A federal judge handed CareerBuilder a partial victory in the company's fight against a class-action lawsuit over its 401(k) plan, dismissing the complaint but giving the plaintiff a chance to amend it.
A former CareerBuilder employee sued the company in September in U.S. District Court for the Northern District of Illinois, alleging that the company had breached its fiduciary duty to participants by putting overly expensive, underperforming mutual funds on the plan menu. In addition, revenue sharing paid through those mutual funds benefited the plan record keepers, and participants paid more than they should have for administrative services, according to the complaint.
The plan, which had more than $180 million in assets among about 2,600 participants in 2017, charged record-keeping fees that ranged from $222 per participant in 2014 to $136 in 2016, according to court records. A reasonable annual fee is closer to $40, the plaintiffs argued.
However, the plaintiffs did not convince the judge that there was evidence that the plan sponsor acted imprudently in choosing investments and service providers. The complaint pointed to alleged shortcomings of the plan but not necessarily with the process the plan fiduciaries undertook in building and maintaining the plan, the order noted.
That standard “is processed-based, not outcome-based. Thus, a plan’s mere underperformance is not actionable so long as the fund administrators acted prudently,” the judge wrote.
The plaintiff will likely file an amended complaint, the deadline for which is July 28.
Law firms Capozzi Adler and Gutnicki represent the plaintiff and the proposed class. An attorney involved with the case did not immediately respond to a request for comment.
2020 continues to be a busy period for litigation under the Employee Retirement Income Security Act.
Last week, two new 401(k) class-action cases were filed – one against payroll and benefits outsourcing firm Paychex and another against pharmaceutical company Astellas and Aon Hewitt Investment Consulting.
The Paychex plan represented $1.1 billion among about 15,000 participants as of 2018, according to the complaint in that case. The plaintiffs allege that the plan sponsor failed to disclose the expenses and risk associated with the investment options, that the plan's administrative costs were high and that the plan included investment options with high fees and poor performance.
Plaintiffs in the Paychex lawsuit are represented by the law firms Creighton Johnsen & Giroux and Shepherd Finkelman Miller & Shah.
The recent lawsuit against Astellas and Aon Hewitt Investment Consulting was filed by the law firm Schlichter Bogard & Denton, which has paved the way in ERISA plan litigation for the better part of two decades.
In that case, the plaintiffs allege that plan participants were made to pay too much for the plan’s investments.

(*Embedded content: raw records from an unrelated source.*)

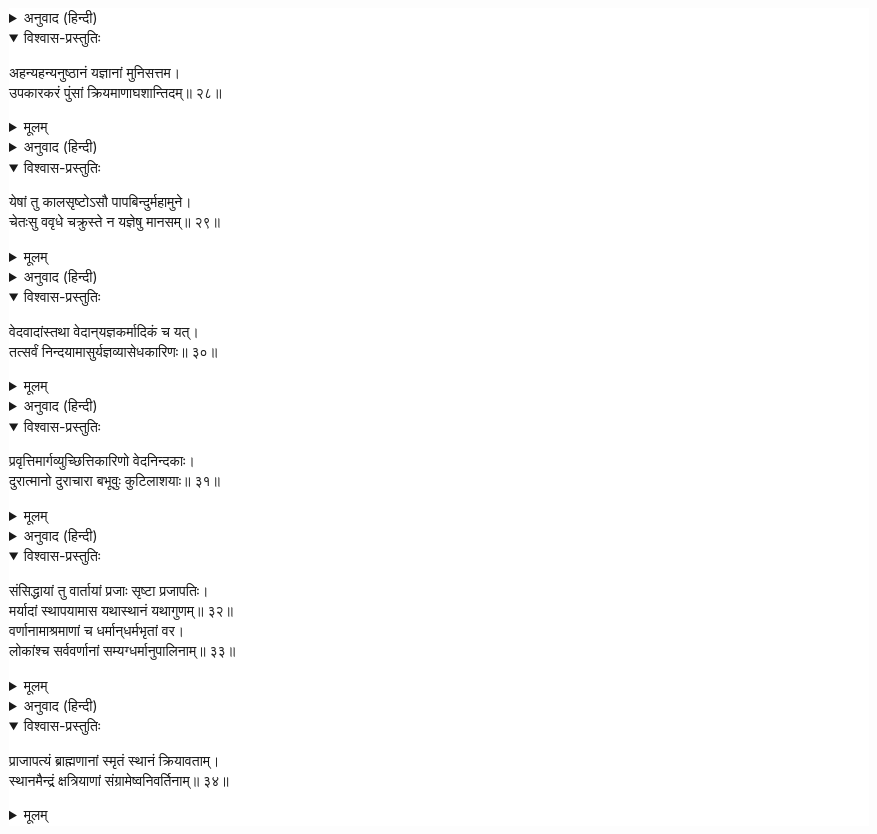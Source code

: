 <details><summary>अनुवाद (हिन्दी)</summary></details>

<details open><summary>विश्वास-प्रस्तुतिः</summary>

अहन्यहन्यनुष्ठानं यज्ञानां मुनिसत्तम।  
उपकारकरं पुंसां क्रियमाणाघशान्तिदम्॥ २८॥
</details>

<details><summary>मूलम्</summary></details>

<details><summary>अनुवाद (हिन्दी)</summary></details>

<details open><summary>विश्वास-प्रस्तुतिः</summary>

येषां तु कालसृष्टोऽसौ पापबिन्दुर्महामुने।  
चेतःसु ववृधे चक्रुस्ते न यज्ञेषु मानसम्॥ २९॥
</details>

<details><summary>मूलम्</summary></details>

<details><summary>अनुवाद (हिन्दी)</summary></details>

<details open><summary>विश्वास-प्रस्तुतिः</summary>

वेदवादांस्तथा वेदान‍्यज्ञकर्मादिकं च यत्।  
तत्सर्वं निन्दयामासुर्यज्ञव्यासेधकारिणः॥ ३०॥
</details>

<details><summary>मूलम्</summary></details>

<details><summary>अनुवाद (हिन्दी)</summary></details>

<details open><summary>विश्वास-प्रस्तुतिः</summary>

प्रवृत्तिमार्गव्युच्छित्तिकारिणो वेदनिन्दकाः।  
दुरात्मानो दुराचारा बभूवुः कुटिलाशयाः॥ ३१॥
</details>

<details><summary>मूलम्</summary></details>

<details><summary>अनुवाद (हिन्दी)</summary></details>

<details open><summary>विश्वास-प्रस्तुतिः</summary>

संसिद्धायां तु वार्तायां प्रजाः सृष्टा प्रजापतिः।  
मर्यादां स्थापयामास यथास्थानं यथागुणम्॥ ३२॥  
वर्णानामाश्रमाणां च धर्मान‍्धर्मभृतां वर।  
लोकांश्च सर्ववर्णानां सम्यग्धर्मानुपालिनाम्॥ ३३॥
</details>

<details><summary>मूलम्</summary></details>

<details><summary>अनुवाद (हिन्दी)</summary></details>

<details open><summary>विश्वास-प्रस्तुतिः</summary>

प्राजापत्यं ब्राह्मणानां स्मृतं स्थानं क्रियावताम्।  
स्थानमैन्द्रं क्षत्रियाणां संग्रामेष्वनिवर्तिनाम्॥ ३४॥
</details>

<details><summary>मूलम्</summary></details>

“Aon Hewitt acted in its own interest by causing the plan to invest in Aon Hewitt’s proprietary collective investment trusts, which benefitted Aon Hewitt at the expense of plan participants’ retirement savings,” the complaint read. “The Astellas defendants also failed to use the plan’s bargaining power to negotiate reasonable fees, which caused unreasonable expenses to be charged to the plan and participants for investment management services.”
Schlichter also represents plaintiffs in a class-action case filed in May against Aon and plan sponsor Schneider Electric. That case also involves allegations regarding Aon’s CITs.
Plaintiffs in the Paychex lawsuit are represented by the law firms Creighton Johnsen & Giroux and Shepherd Finkelman Miller & Shah.
Paychex and Aon each declined to comment, citing policies regarding ongoing or pending litigation.
In a separate case brought years ago by Schlichter, a $12.4 million settlement with Northrop Grumman was recently held up. That settlement, which was agreed to in principle earlier this year, faced objections by several members of the class, a judge wrote in an order last Tuesday denying the proposed settlement.
Plaintiffs in the lawsuit alleged breaches of fiduciary duty for the use of plan assets by Northrop Grumman as payment for plan services; unreasonable record-keeping fees; use of active management for one investment option, rather than a passive one; failure to monitor plan fiduciaries; and prohibited transactions by a third-party service provider.
Several people objected to the proposed settlement on the grounds that it granted “overly broad” release of liability to Northrop Grumman, going beyond the scope of allegations raised in the lawsuit.
“The issues have been satisfactorily addressed, and we expect to present the revisions to the court in the coming days,” senior partner Jerome Schlichter wrote in an email.
Attorney’s fees in the case are estimated to be more than $4.1 million, according to court records. Schlichter Bogard & Denton had settled a separate case against Northrop Grumman in 2016 for $16.75 million.